Nela Arias-Misson’s ‘Faith’ Comes to Keyes Art in Sag Harbor

Nela Arias-Misson's "Untitled" (1967, oil on canvas, 28" x 24")
Nela Arias-Misson’s “Untitled” (1967, oil on canvas, 28″ x 24″)
Courtesy Keyes Art

Just in time for HarborFest weekend, Keyes Art in Sag Harbor will unveil a new solo exhibition featuring the work of late Cuban-born painter Nela Arias-Misson. The show, titled Faith, debuts with an opening reception on Saturday, September 10, 5–7 p.m., and will remain on view through October 23.

“It is probably our most exciting thing we’ve ever done. … No one has shown her work before,” says Julie Keyes, the gallery’s owner and namesake. “This is a major gallery endeavor in our little suburb of Sag Harbor.”

Studying under Hans Hofmann, a key player in the Abstract Expressionism movement in the 1940s and 50s, Arias-Misson connected with other influential artists, including Mark Rothko, Willem de Kooning, Karel Appel, Walasse Ting and Franz Kline. Around that time, she visited the Hamptons to work with the legendary likes of Elaine de Kooning and Lee Krasner. After spending time overlapping with the art students of The New York School, Arias-Misson moved to Ibiza, Spain in 1960.

Nela Arias-Misson
Nela Arias-MissonCourtesy Keyes Art

According to painter and art expert George Negroponte, her European chapter resulted in some of her most essential work. “The paintings she made generate a gravitational pull, and these mysterious objects demand closer inspection. Each painting is a story filled with quixotic associations,” he writes. “Arias-Misson employs a far more reductive attitude in these works and compresses the energy of her earlier work (she sublimates it) into magical constructs that appear playful, comic and intimate.”

Once Arias-Misson moved back to the U.S. in 1976, to New Jersey, she lived quietly — continuing to paint but only exhibiting her art rarely. That is, until 1993 when a car accident rendered her unable to paint.

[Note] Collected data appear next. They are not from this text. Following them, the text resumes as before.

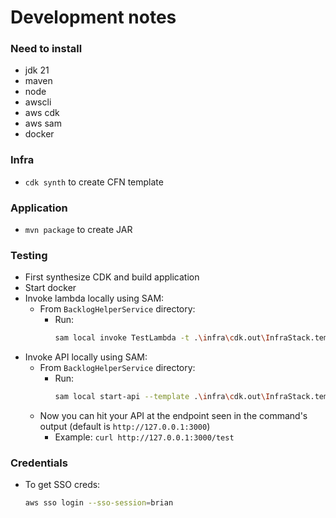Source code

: # Development notes
### Need to install
* jdk 21
* maven
* node
* awscli
* aws cdk
* aws sam
* docker

### Infra
* `cdk synth` to create CFN template

### Application
* `mvn package` to create JAR

### Testing
* First synthesize CDK and build application
* Start docker
* Invoke lambda locally using SAM:
  * From `BacklogHelperService` directory: 
    * Run:
      ```bash
      sam local invoke TestLambda -t .\infra\cdk.out\InfraStack.template.json -e .\events\apigateway_event.json
      ```
* Invoke API locally using SAM:
  * From `BacklogHelperService` directory:
    * Run:
      ```bash
      sam local start-api --template .\infra\cdk.out\InfraStack.template.json
      ```
  * Now you can hit your API at the endpoint seen in the command's output (default is `http://127.0.0.1:3000`)
    * Example: `curl http://127.0.0.1:3000/test`
      
### Credentials
* To get SSO creds:
  ```bash
  aws sso login --sso-session=brian
  ```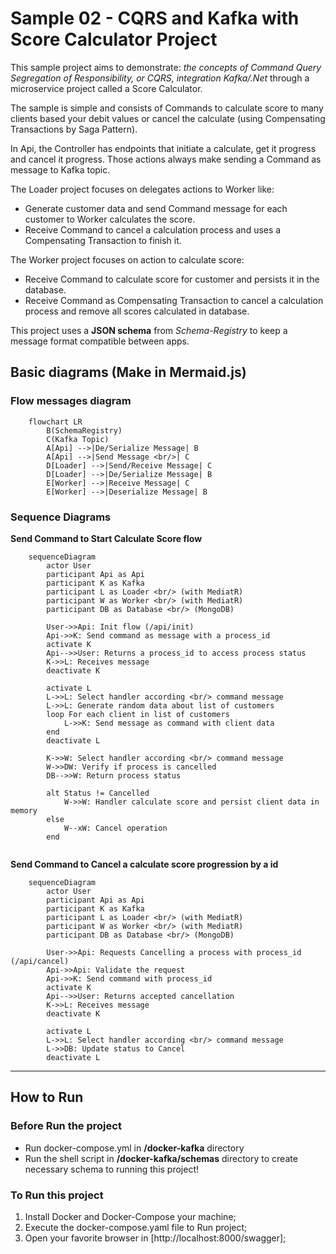 # Sample 02 - CQRS and Kafka with Score Calculator Project

This sample project aims to demonstrate: *the concepts of Command Query Segregation of Responsibility, or CQRS, integration Kafka/.Net* through a microservice project called a Score Calculator.

The sample is simple and consists of Commands to calculate score to many clients based your debit values or cancel the calculate (using Compensating Transactions by Saga Pattern).

In Api, the Controller has endpoints that initiate a calculate, get it progress and cancel it progress. Those actions always make sending a Command as message to Kafka topic. 

The Loader project focuses on delegates actions to Worker like: 
-  Generate customer data and send Command message for each customer to Worker calculates the score.
- Receive Command to cancel a calculation process and uses a Compensating Transaction to finish it.

The Worker project focuses on action to calculate score: 
-  Receive Command to calculate score for customer and persists it in the database.
- Receive Command as Compensating Transaction to cancel a calculation process and remove all scores calculated in database.

This project uses a **JSON schema** from *Schema-Registry* to keep a message format compatible between apps.

## Basic diagrams (Make in Mermaid.js)
### Flow messages diagram

```mermaid
    flowchart LR
        B(SchemaRegistry)
        C(Kafka Topic) 
        A[Api] -->|De/Serialize Message| B
        A[Api] -->|Send Message <br/>| C 
        D[Loader] -->|Send/Receive Message| C
        D[Loader] -->|De/Serialize Message| B 
        E[Worker] -->|Receive Message| C
        E[Worker] -->|Deserialize Message| B 

```

### Sequence Diagrams
**Send Command to Start Calculate Score flow**

```mermaid
    sequenceDiagram
        actor User
        participant Api as Api
        participant K as Kafka 
        participant L as Loader <br/> (with MediatR)
        participant W as Worker <br/> (with MediatR)
        participant DB as Database <br/> (MongoDB)
        
        User->>Api: Init flow (/api/init)
        Api->>K: Send command as message with a process_id 
        activate K
        Api-->>User: Returns a process_id to access process status
        K->>L: Receives message
        deactivate K
        
        activate L
        L->>L: Select handler according <br/> command message 
        L->>L: Generate random data about list of customers
        loop For each client in list of customers
            L->>K: Send message as command with client data
        end
        deactivate L

        K->>W: Select handler according <br/> command message 
        W->>DW: Verify if process is cancelled
        DB-->>W: Return process status

        alt Status != Cancelled
            W->>W: Handler calculate score and persist client data in memory
        else
            W--xW: Cancel operation
        end
         
```

**Send Command to Cancel a calculate score progression by a id**
```mermaid
    sequenceDiagram
        actor User
        participant Api as Api
        participant K as Kafka 
        participant L as Loader <br/> (with MediatR)
        participant W as Worker <br/> (with MediatR)
        participant DB as Database <br/> (MongoDB)
        
        User->>Api: Requests Cancelling a process with process_id (/api/cancel)
        Api->>Api: Validate the request
        Api->>K: Send command with process_id 
        activate K
        Api-->>User: Returns accepted cancellation
        K->>L: Receives message
        deactivate K
        
        activate L
        L->>L: Select handler according <br/> command message 
        L->>DB: Update status to Cancel 
        deactivate L
```

---

## How to Run

### Before Run the project

- Run docker-compose.yml in **/docker-kafka** directory 
- Run the shell script in **/docker-kafka/schemas** directory to create necessary schema to running this project!

### To Run this project

1. Install Docker and Docker-Compose your machine;
2. Execute the docker-compose.yaml file to Run project;
3. Open your favorite browser in [http://localhost:8000/swagger];

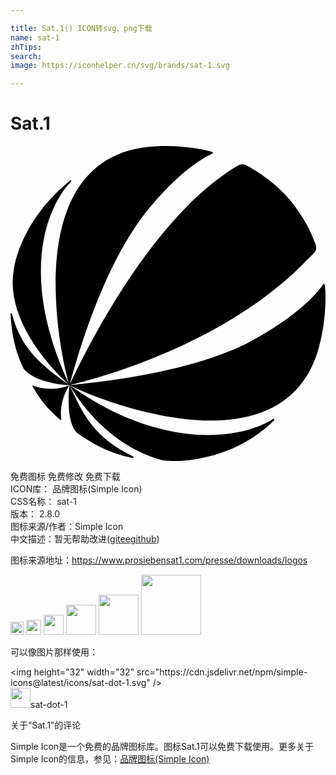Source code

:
 ```yaml
---

title: Sat.1() ICON转svg、png下载
name: sat-1
zhTips: 
search: 
image: https://iconhelper.cn/svg/brands/sat-1.svg

---
```


# Sat.1  <small style="font-size: 60%;font-weight: 100"></small>

<div id="svg" class="svg-wrap">
<svg role="img" viewBox="0 0 24 24" xmlns="http://www.w3.org/2000/svg"><title>Sat.1 icon</title><path d="M11.344.006c-.292.01-.586.028-.881.06C.37 1.154 3.963 16.69 4.492 18.205.527 9.78 2.859 4.5 4.61 2.712c.049-.05-.004-.136-.05-.095C.604 5.824.25 9.45.25 9.45c-.684 3.952 3.158 7.834 4.246 8.766-2.967-2-3.841-3.436-4.382-5.417-.016-.06-.118-.08-.113 0 .081 1.064.185 2.49 1.005 4.174.752.973 2.815 1.247 3.49 1.246h.003l-.003-.006c.883-3.249 2.674-8.92 5.495-12.74 2.728-3.538 4.83-4.65 5.403-4.905.048-.023.025-.077-.03-.114-.128-.082-1.979-.513-4.02-.448zM4.498 18.22c.715 1.21 2.93 4.546 6.976 5.7 1.382.277 5.618-.02 8.602-3.011.054-.053.007-.175-.106-.099-1.97 1.344-8.14 2.682-15.472-2.59zm0 0l-.003.002c-1.053.447-2.22.28-2.73.044-.065-.031-.125-.02-.09.044.748 1.264 1.166 1.7 2.11 2.545.051.053.104.04.08-.064-.01-.046-.189-1.342.63-2.565-.105.822-.206 3.105.692 3.711 1.058.722 2.147 1.414 4.084 1.829.076.018.145-.071.071-.11-3.166-1.546-3.912-3.474-4.845-5.433l.001-.003zM17.613 1.398c-.226.026-.462.215-1.016.552C9.973 6.36 5.058 17.035 4.498 18.216c0 0 11.07-2.39 17.856-9.29 1.06-1.085 1.138-.85.64-2.054-.239-.597-.866-1.813-1.95-3.036-.854-.955-1.97-1.703-2.466-2.01-.52-.316-.738-.454-.965-.428zM4.498 18.216c1.363.78 16.116 7.064 18.959-2.725.665-2.284.576-4.675.468-4.964-.022-.062-.073-.034-.076-.014-.35.516-1.828 2.42-5.78 4.495-4.242 2.111-10.229 2.906-13.57 3.208z"/></svg>
</div>
<detail full-name='sat-1'></detail>

<div class="detail-page">
<p>
<span><span class="badge-success badge">免费图标</span> <span class="badge-success badge">免费修改</span>  <span class="badge-success badge">免费下载</span> </span>
<br/>
<span>
ICON库：
<span class="badge-secondary badge">品牌图标(Simple Icon)</span> 
</span>
<br/>
<span>
CSS名称：
<span class="badge-secondary badge">sat-1</span> 
</span>

<br/>
<span>
版本：
<span class="badge-secondary badge">2.8.0</span> 
</span>
<br/>
<span>图标来源/作者：<span class="badge-light badge">Simple Icon</span></span> 
<br/>
<span class="zh-detail">中文描述：暂无<span class="help-link"><span>帮助改进</span>(<a href="https://gitee.com/liuwave/icon-helper/edit/master/json/brands/sat-1.json" target="_blank" rel="noopener noreferrer">gitee</a><a href="https://github.com/liuwave/icon-helper/edit/master/json/brands/sat-1.json" target="_blank" rel="noopener noreferrer">github</a></span>)</span><br/>
</p>
</div><div class="description description alert alert-light"><p>图标来源地址：<a href="https://www.prosiebensat1.com/presse/downloads/logos" target="_blank" rel="noopener noreferrer">https://www.prosiebensat1.com/presse/downloads/logos</a></p></div>
<div class="alert alert-dark">
<img height="21" width="21" src="https://cdn.jsdelivr.net/npm/simple-icons@latest/icons/sat-dot-1.svg" />
<img height="24" width="24" src="https://cdn.jsdelivr.net/npm/simple-icons@latest/icons/sat-dot-1.svg" />
<img height="32" width="32" src="https://cdn.jsdelivr.net/npm/simple-icons@latest/icons/sat-dot-1.svg" />
<img height="48" width="48" src="https://cdn.jsdelivr.net/npm/simple-icons@latest/icons/sat-dot-1.svg" />
<img height="64" width="64" src="https://cdn.jsdelivr.net/npm/simple-icons@latest/icons/sat-dot-1.svg" />
<img height="96" width="96" src="https://cdn.jsdelivr.net/npm/simple-icons@latest/icons/sat-dot-1.svg" />

</div>
<div>
  <p>可以像图片那样使用：    
  </p>
  <div class="alert alert-primary" style="font-size: 14px">
    &lt;img height="32" width="32" src="https://cdn.jsdelivr.net/npm/simple-icons@latest/icons/sat-dot-1.svg" /&gt;
    <copy-btn content='<img height="32" width="32" src="https://cdn.jsdelivr.net/npm/simple-icons@latest/icons/sat-dot-1.svg" />'></copy-btn>
  </div>
  <div class="alert alert-secondary">
    <img height="32" width="32" src="https://cdn.jsdelivr.net/npm/simple-icons@latest/icons/sat-dot-1.svg" />sat-dot-1
    <copy-btn content="sat-dot-1" btn-title="复制图标名称"></copy-btn>
  </div>
</div>

<Vssue title="关于“Sat.1”的评论" >关于“Sat.1”的评论</Vssue>


<div><p>Simple Icon是一个免费的品牌图标库。图标Sat.1可以免费下载使用。更多关于  Simple Icon的信息，参见：<a target="_blank" href="https://iconhelper.cn/brands.html">品牌图标(Simple Icon)</a>
</p></div>
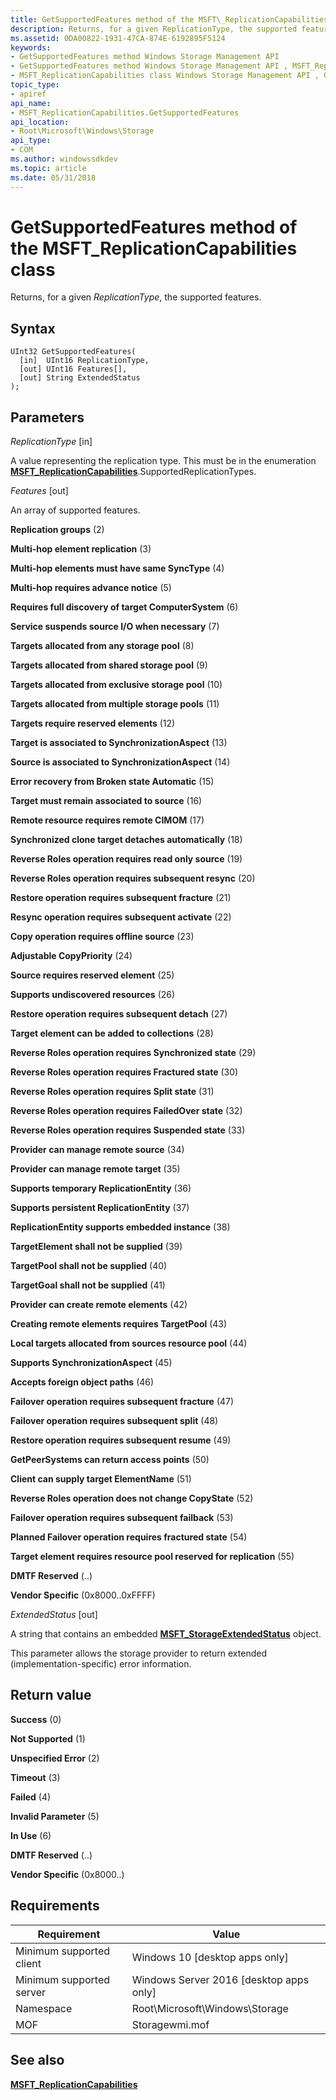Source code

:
 ```yaml
---
title: GetSupportedFeatures method of the MSFT\_ReplicationCapabilities class
description: Returns, for a given ReplicationType, the supported features.
ms.assetid: 0DA00822-1931-47CA-874E-6192895F5124
keywords:
- GetSupportedFeatures method Windows Storage Management API
- GetSupportedFeatures method Windows Storage Management API , MSFT_ReplicationCapabilities class
- MSFT_ReplicationCapabilities class Windows Storage Management API , GetSupportedFeatures method
topic_type:
- apiref
api_name:
- MSFT_ReplicationCapabilities.GetSupportedFeatures
api_location:
- Root\Microsoft\Windows\Storage
api_type:
- COM
ms.author: windowssdkdev
ms.topic: article
ms.date: 05/31/2018
---
```


# GetSupportedFeatures method of the MSFT\_ReplicationCapabilities class

Returns, for a given *ReplicationType*, the supported features.

## Syntax


```mof
UInt32 GetSupportedFeatures(
  [in]  UInt16 ReplicationType,
  [out] UInt16 Features[],
  [out] String ExtendedStatus
);
```



## Parameters

 

*ReplicationType* \[in\]
 

A value representing the replication type. This must be in the enumeration [**MSFT\_ReplicationCapabilities**](msft-replicationcapabilities.md).SupportedReplicationTypes.

 

*Features* \[out\]
 

An array of supported features.

 

**Replication groups** (2)
 

**Multi-hop element replication** (3)
 

**Multi-hop elements must have same SyncType** (4)
 

**Multi-hop requires advance notice** (5)
 

**Requires full discovery of target ComputerSystem** (6)
 

**Service suspends source I/O when necessary** (7)
 

**Targets allocated from any storage pool** (8)
 

**Targets allocated from shared storage pool** (9)
 

**Targets allocated from exclusive storage pool** (10)
 

**Targets allocated from multiple storage pools** (11)
 

**Targets require reserved elements** (12)
 

**Target is associated to SynchronizationAspect** (13)
 

**Source is associated to SynchronizationAspect** (14)
 

**Error recovery from Broken state Automatic** (15)
 

**Target must remain associated to source** (16)
 

**Remote resource requires remote CIMOM** (17)
 

**Synchronized clone target detaches automatically** (18)
 

**Reverse Roles operation requires read only source** (19)
 

**Reverse Roles operation requires subsequent resync** (20)
 

**Restore operation requires subsequent fracture** (21)
 

**Resync operation requires subsequent activate** (22)
 

**Copy operation requires offline source** (23)
 

**Adjustable CopyPriority** (24)
 

**Source requires reserved element** (25)
 

**Supports undiscovered resources** (26)
 

**Restore operation requires subsequent detach** (27)
 

**Target element can be added to collections** (28)
 

**Reverse Roles operation requires Synchronized state** (29)
 

**Reverse Roles operation requires Fractured state** (30)
 

**Reverse Roles operation requires Split state** (31)
 

**Reverse Roles operation requires FailedOver state** (32)
 

**Reverse Roles operation requires Suspended state** (33)
 

**Provider can manage remote source** (34)
 

**Provider can manage remote target** (35)
 

**Supports temporary ReplicationEntity** (36)
 

**Supports persistent ReplicationEntity** (37)
 

**ReplicationEntity supports embedded instance** (38)
 

**TargetElement shall not be supplied** (39)
 

**TargetPool shall not be supplied** (40)
 

**TargetGoal shall not be supplied** (41)
 

**Provider can create remote elements** (42)
 

**Creating remote elements requires TargetPool** (43)
 

**Local targets allocated from sources resource pool** (44)
 

**Supports SynchronizationAspect** (45)
 

**Accepts foreign object paths** (46)
 

**Failover operation requires subsequent fracture** (47)
 

**Failover operation requires subsequent split** (48)
 

**Restore operation requires subsequent resume** (49)
 

**GetPeerSystems can return access points** (50)
 

**Client can supply target ElementName** (51)
 

**Reverse Roles operation does not change CopyState** (52)
 

**Failover operation requires subsequent failback** (53)
 

**Planned Failover operation requires fractured state** (54)
 

**Target element requires resource pool reserved for replication** (55)
 

**DMTF Reserved** (..)
 

**Vendor Specific** (0x8000..0xFFFF)
   

*ExtendedStatus* \[out\]
 

A string that contains an embedded [**MSFT\_StorageExtendedStatus**](msft-storageextendedstatus.md) object.

This parameter allows the storage provider to return extended (implementation-specific) error information.

 

## Return value

 

**Success** (0)
 

**Not Supported** (1)
 

**Unspecified Error** (2)
 

**Timeout** (3)
 

**Failed** (4)
 

**Invalid Parameter** (5)
 

**In Use** (6)
 

**DMTF Reserved** (..)
 

**Vendor Specific** (0x8000..)
 

## Requirements



| Requirement | Value |
|-------------------------------------|-------------------------------------------------------------------------------------------|
| Minimum supported client | Windows 10 \[desktop apps only\]                                               |
| Minimum supported server | Windows Server 2016 \[desktop apps only\]                                      |
| Namespace                | Root\\Microsoft\\Windows\\Storage                                              |
| MOF                      |  Storagewmi.mof  |



## See also

 

[**MSFT\_ReplicationCapabilities**](msft-replicationcapabilities.md)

She then moved to New York City, then to Miami, where she eventually died in 2015, less than two months shy of her 100th birthday.

Her works are now quite valuable, with Keyes reporting that prices begin at $60,000. “We have museums lining up for this work,” she says. “Carmen Herrera is the biggest thing in the auction circuit right this minute in the art world. This is better.”

Arias-Misson is just one of many artists with East End ties that Keyes shows in her gallery, and that doesn’t just happen by chance. “People come to my gallery all the time and they say a couple of things. One is, ‘Do you carry local or international artists?’ My answer is: ‘The local artists in my community are de Kooning, Pollock, Rothko,” she says. “And we’re not talking the artists who live in our town: Eric Fischl, April Gornik. The artists who live in our town are big names on the international stage.”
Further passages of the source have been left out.